Retype each line below precisely.

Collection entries

Start of Block

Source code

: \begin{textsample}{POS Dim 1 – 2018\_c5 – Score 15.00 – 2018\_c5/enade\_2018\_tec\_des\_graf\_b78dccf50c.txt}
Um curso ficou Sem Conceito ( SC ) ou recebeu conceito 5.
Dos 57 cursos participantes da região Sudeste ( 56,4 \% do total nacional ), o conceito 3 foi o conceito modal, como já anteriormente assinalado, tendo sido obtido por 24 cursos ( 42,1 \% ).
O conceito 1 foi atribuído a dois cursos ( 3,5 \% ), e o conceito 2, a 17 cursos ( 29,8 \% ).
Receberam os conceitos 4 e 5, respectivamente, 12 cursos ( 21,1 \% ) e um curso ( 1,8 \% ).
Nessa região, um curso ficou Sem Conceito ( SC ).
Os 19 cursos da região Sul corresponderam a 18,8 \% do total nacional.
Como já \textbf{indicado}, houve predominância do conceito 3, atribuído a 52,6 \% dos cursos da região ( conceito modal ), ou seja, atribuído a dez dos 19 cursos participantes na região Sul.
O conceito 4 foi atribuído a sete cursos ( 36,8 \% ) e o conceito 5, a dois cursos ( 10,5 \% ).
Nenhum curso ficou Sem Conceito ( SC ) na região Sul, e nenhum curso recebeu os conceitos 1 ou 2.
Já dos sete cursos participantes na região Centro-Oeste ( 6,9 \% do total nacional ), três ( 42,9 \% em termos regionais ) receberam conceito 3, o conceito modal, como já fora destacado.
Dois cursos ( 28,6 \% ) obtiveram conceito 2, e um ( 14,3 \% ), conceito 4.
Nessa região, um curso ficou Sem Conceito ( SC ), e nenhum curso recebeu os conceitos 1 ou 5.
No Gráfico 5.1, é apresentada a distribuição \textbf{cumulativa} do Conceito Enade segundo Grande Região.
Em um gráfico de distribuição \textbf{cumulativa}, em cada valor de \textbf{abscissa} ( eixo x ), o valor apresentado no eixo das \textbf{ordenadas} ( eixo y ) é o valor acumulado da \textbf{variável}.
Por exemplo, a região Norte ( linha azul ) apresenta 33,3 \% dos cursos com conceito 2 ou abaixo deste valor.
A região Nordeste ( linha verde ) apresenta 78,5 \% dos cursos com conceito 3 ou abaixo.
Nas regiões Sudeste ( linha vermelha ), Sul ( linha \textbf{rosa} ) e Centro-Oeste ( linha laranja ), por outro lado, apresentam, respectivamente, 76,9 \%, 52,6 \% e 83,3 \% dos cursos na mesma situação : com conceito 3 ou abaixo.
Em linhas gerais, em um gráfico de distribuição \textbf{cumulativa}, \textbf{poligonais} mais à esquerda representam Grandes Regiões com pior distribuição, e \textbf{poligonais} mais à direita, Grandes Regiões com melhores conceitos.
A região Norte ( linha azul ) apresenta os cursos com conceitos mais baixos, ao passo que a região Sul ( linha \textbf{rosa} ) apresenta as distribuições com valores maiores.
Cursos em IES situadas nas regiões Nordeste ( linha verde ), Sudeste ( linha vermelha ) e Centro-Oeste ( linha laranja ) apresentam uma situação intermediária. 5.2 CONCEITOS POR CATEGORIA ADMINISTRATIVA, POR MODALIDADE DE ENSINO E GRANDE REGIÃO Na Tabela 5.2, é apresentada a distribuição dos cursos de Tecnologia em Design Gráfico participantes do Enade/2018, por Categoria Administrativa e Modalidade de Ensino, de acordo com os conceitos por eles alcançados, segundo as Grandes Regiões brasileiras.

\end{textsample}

End of Block

* [Exercise solution]:
Source code

: \begin{textsample}{POS Dim 1 – 2018\_c5 – Score 15.00 – 2018\_c5/enade\_2018\_tec\_des\_graf\_b78dccf50c.txt}
Um curso ficou Sem Conceito ( SC ) ou recebeu conceito 5.
Dos 57 cursos participantes da região Sudeste ( 56,4 \% do total nacional ), o conceito 3 foi o conceito modal, como já anteriormente assinalado, tendo sido obtido por 24 cursos ( 42,1 \% ).
O conceito 1 foi atribuído a dois cursos ( 3,5 \% ), e o conceito 2, a 17 cursos ( 29,8 \% ).
Receberam os conceitos 4 e 5, respectivamente, 12 cursos ( 21,1 \% ) e um curso ( 1,8 \% ).
Nessa região, um curso ficou Sem Conceito ( SC ).
Os 19 cursos da região Sul corresponderam a 18,8 \% do total nacional.
Como já \textbf{indicado}, houve predominância do conceito 3, atribuído a 52,6 \% dos cursos da região ( conceito modal ), ou seja, atribuído a dez dos 19 cursos participantes na região Sul.
O conceito 4 foi atribuído a sete cursos ( 36,8 \% ) e o conceito 5, a dois cursos ( 10,5 \% ).
Nenhum curso ficou Sem Conceito ( SC ) na região Sul, e nenhum curso recebeu os conceitos 1 ou 2.
Já dos sete cursos participantes na região Centro-Oeste ( 6,9 \% do total nacional ), três ( 42,9 \% em termos regionais ) receberam conceito 3, o conceito modal, como já fora destacado.
Dois cursos ( 28,6 \% ) obtiveram conceito 2, e um ( 14,3 \% ), conceito 4.
Nessa região, um curso ficou Sem Conceito ( SC ), e nenhum curso recebeu os conceitos 1 ou 5.
No Gráfico 5.1, é apresentada a distribuição \textbf{cumulativa} do Conceito Enade segundo Grande Região.
Em um gráfico de distribuição \textbf{cumulativa}, em cada valor de \textbf{abscissa} ( eixo x ), o valor apresentado no eixo das \textbf{ordenadas} ( eixo y ) é o valor acumulado da \textbf{variável}.
Por exemplo, a região Norte ( linha azul ) apresenta 33,3 \% dos cursos com conceito 2 ou abaixo deste valor.
A região Nordeste ( linha verde ) apresenta 78,5 \% dos cursos com conceito 3 ou abaixo.
Nas regiões Sudeste ( linha vermelha ), Sul ( linha \textbf{rosa} ) e Centro-Oeste ( linha laranja ), por outro lado, apresentam, respectivamente, 76,9 \%, 52,6 \% e 83,3 \% dos cursos na mesma situação : com conceito 3 ou abaixo.
Em linhas gerais, em um gráfico de distribuição \textbf{cumulativa}, \textbf{poligonais} mais à esquerda representam Grandes Regiões com pior distribuição, e \textbf{poligonais} mais à direita, Grandes Regiões com melhores conceitos.
A região Norte ( linha azul ) apresenta os cursos com conceitos mais baixos, ao passo que a região Sul ( linha \textbf{rosa} ) apresenta as distribuições com valores maiores.
Cursos em IES situadas nas regiões Nordeste ( linha verde ), Sudeste ( linha vermelha ) e Centro-Oeste ( linha laranja ) apresentam uma situação intermediária. 5.2 CONCEITOS POR CATEGORIA ADMINISTRATIVA, POR MODALIDADE DE ENSINO E GRANDE REGIÃO Na Tabela 5.2, é apresentada a distribuição dos cursos de Tecnologia em Design Gráfico participantes do Enade/2018, por Categoria Administrativa e Modalidade de Ensino, de acordo com os conceitos por eles alcançados, segundo as Grandes Regiões brasileiras.

\end{textsample}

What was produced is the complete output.